Мне было жаль, искренне жаль, что Генрих, такой чудесный мужчина, был несчастлив в личной жизни.

— Всё хорошо, — улыбнулся паладин.

Серые глаза его озарились лучистым светом, совершенно меня покорив.

Генри убрал трубку обратно в коробку и положил руку мне за спину. Я оказалась в кольце его согревающего нежного объятия. Аромат вербены снова окутал меня.

Хотелось развернуться к нему лицом и уже, наконец, самой обнять его, но я всё ещё слишком волновалась. Возможно, в глубине души надеялась, что ничего не случится: он отпустит меня и правда обо мне так и останется тайной.

Но видит Пресветлая Дева, как я устала жить в неведении. Лучше пусть всё случится, хочу знать, кто я: зачарованная или нет?! И если да, то... то убегать не буду.

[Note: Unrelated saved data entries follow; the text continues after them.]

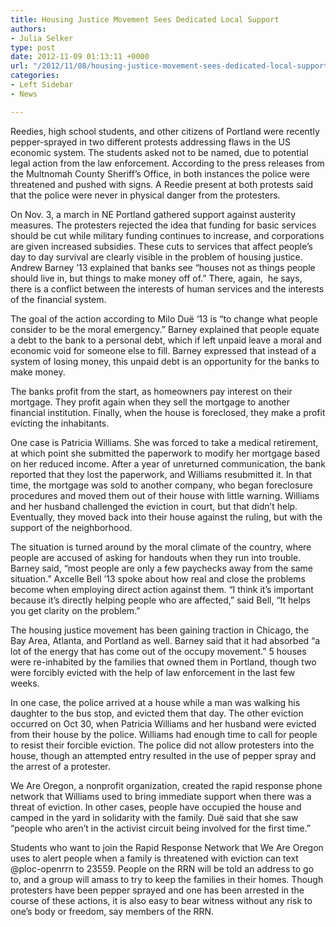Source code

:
 ```yaml
---
title: Housing Justice Movement Sees Dedicated Local Support
authors:
- Julia Selker
type: post
date: 2012-11-09 01:13:11 +0000
url: "/2012/11/08/housing-justice-movement-sees-dedicated-local-support/"
categories:
- Left Sidebar
- News

---
```

Reedies, high school students, and other citizens of Portland were recently pepper-sprayed in two different protests addressing flaws in the US economic system. The students asked not to be named, due to potential legal action from the law enforcement. According to the press releases from the Multnomah County Sheriff&#8217;s Office, in both instances the police were threatened and pushed with signs. A Reedie present at both protests said that the police were never in physical danger from the protesters.

On Nov. 3, a march in NE Portland gathered support against austerity measures. The protesters rejected the idea that funding for basic services should be cut while military funding continues to increase, and corporations are given increased subsidies. These cuts to services that affect people’s day to day survival are clearly visible in the problem of housing justice. Andrew Barney ’13 explained that banks see “houses not as things people should live in, but things to make money off of.” There, again,  he says, there is a conflict between the interests of human services and the interests of the financial system.

The goal of the action according to Milo Duë ‘13 is “to change what people consider to be the moral emergency.” Barney explained that people equate a debt to the bank to a personal debt, which if left unpaid leave a moral and economic void for someone else to fill. Barney expressed that instead of a system of losing money, this unpaid debt is an opportunity for the banks to make money.

The banks profit from the start, as homeowners pay interest on their mortgage. They profit again when they sell the mortgage to another financial institution. Finally, when the house is foreclosed, they make a profit evicting the inhabitants.

One case is Patricia Williams. She was forced to take a medical retirement, at which point she submitted the paperwork to modify her mortgage based on her reduced income. After a year of unreturned communication, the bank reported that they lost the paperwork, and Williams resubmitted it. In that time, the mortgage was sold to another company, who began foreclosure procedures and moved them out of their house with little warning. Williams and her husband challenged the eviction in court, but that didn’t help. Eventually, they moved back into their house against the ruling, but with the support of the neighborhood.

The situation is turned around by the moral climate of the country, where people are accused of asking for handouts when they run into trouble. Barney said, “most people are only a few paychecks away from the same situation.” Axcelle Bell ’13 spoke about how real and close the problems become when employing direct action against them. “I think it’s important because it’s directly helping people who are affected,” said Bell, “It helps you get clarity on the problem.”

The housing justice movement has been gaining traction in Chicago, the Bay Area, Atlanta, and Portland as well. Barney said that it had absorbed “a lot of the energy that has come out of the occupy movement.” 5 houses were re-inhabited by the families that owned them in Portland, though two were forcibly evicted with the help of law enforcement in the last few weeks.

In one case, the police arrived at a house while a man was walking his daughter to the bus stop, and evicted them that day. The other eviction occurred on Oct 30, when Patricia Williams and her husband were evicted from their house by the police. Williams had enough time to call for people to resist their forcible eviction. The police did not allow protesters into the house, though an attempted entry resulted in the use of pepper spray and the arrest of a protester.

We Are Oregon, a nonprofit organization, created the rapid response phone network that Williams used to bring immediate support when there was a threat of eviction. In other cases, people have occupied the house and camped in the yard in solidarity with the family. Duë said that she saw “people who aren’t in the activist circuit being involved for the first time.”

Students who want to join the Rapid Response Network that We Are Oregon uses to alert people when a family is threatened with eviction can text @ploc-openrrn to 23559. People on the RRN will be told an address to go to, and a group will amass to try to keep the families in their homes. Though protesters have been pepper sprayed and one has been arrested in the course of these actions, it is also easy to bear witness without any risk to one’s body or freedom, say members of the RRN.

&nbsp;
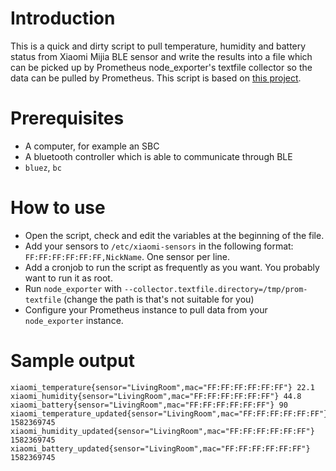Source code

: # Introduction
This is a quick and dirty script to pull temperature, humidity and battery status from Xiaomi Mijia BLE sensor and write the results into a file which can be picked up by Prometheus node_exporter's textfile collector so the data can be pulled by Prometheus. This script is based on [this project][mplinuxgeek-xiaomi].

# Prerequisites
- A computer, for example an SBC
- A bluetooth controller which is able to communicate through BLE
- `bluez`, `bc`

# How to use
- Open the script, check and edit the variables at the beginning of the file.
- Add your sensors to `/etc/xiaomi-sensors` in the following format: `FF:FF:FF:FF:FF:FF,NickName`. One sensor per line.
- Add a cronjob to run the script as frequently as you want. You probably want to run it as root.
- Run `node_exporter` with `--collector.textfile.directory=/tmp/prom-textfile` (change the path is that's not suitable for you)
- Configure your Prometheus instance to pull data from your `node_exporter` instance.

# Sample output
```
xiaomi_temperature{sensor="LivingRoom",mac="FF:FF:FF:FF:FF:FF"} 22.1
xiaomi_humidity{sensor="LivingRoom",mac="FF:FF:FF:FF:FF:FF"} 44.8
xiaomi_battery{sensor="LivingRoom",mac="FF:FF:FF:FF:FF:FF"} 90
xiaomi_temperature_updated{sensor="LivingRoom",mac="FF:FF:FF:FF:FF:FF"} 1582369745
xiaomi_humidity_updated{sensor="LivingRoom",mac="FF:FF:FF:FF:FF:FF"} 1582369745
xiaomi_battery_updated{sensor="LivingRoom",mac="FF:FF:FF:FF:FF:FF"} 1582369745
```


[mplinuxgeek-xiaomi]: https://github.com/mplinuxgeek/Xiaomi-BLE-Temperature-and-Humidity-sensor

Генри коснулся носом моего виска и легонько потёрся.

— Так вкусно пахнешь...

Неуловимые прикосновения губ, словно взмахи крыльев бабочки, запорхали на шее. И я, как растаявшая глупышка в руках опытного любовника, сама подставила ему ключицу, прикрыв глаза от наслаждения.

Слишком приятно... Так приятно, что совсем не страшно... Я готова отдать жизнь за правду, за Генри. Пусть всё случится!

Горячее дыхание мужчины опалило кожу.

Мои плечи задрожали от предвкушения, и Генри сильнее сжал ладонь, успокаивая.

— Не бойся, моя прекрасная светлая леди... Посмотри на меня.

Генри застыл, дожидаясь моего взгляда. Я подняла ресницы и увидела его тёмные, горящие страстью глаза. В них было всё! Одним взглядом он забрал меня у меня самой. Тот, по кому так тосковало сердце, был сейчас рядом.

Пусть всё случится!

Я подалась вперёд и приникла к его раскрытым, блестящим горячей влагой губам.

Генри крепко обнял за талию, притянул к себе. Я позволила себе запустить пальцы ему в волосы и сжать кулачки, чтобы он никуда не делся. Генри довольно улыбнулся. Видно, ему было непросто найти расположение ко мне, холодной и неподатливой. Но теперь он радовался победе. И я радовалась вместе с ним.

Мы целовались жадно и долго, изучая друг друга и требуя. Он очень хорошо целовался. И я, к своему удивлению, не была робкой.

Прошла вечность, прежде чем мы оторвались друг от друга, набираясь воздуха. Генри любовался, глядя на меня, и щёки от его взгляда краснели всё сильнее и сильнее. Он потянулся к волосам и, вынув заколки, распустил причёску.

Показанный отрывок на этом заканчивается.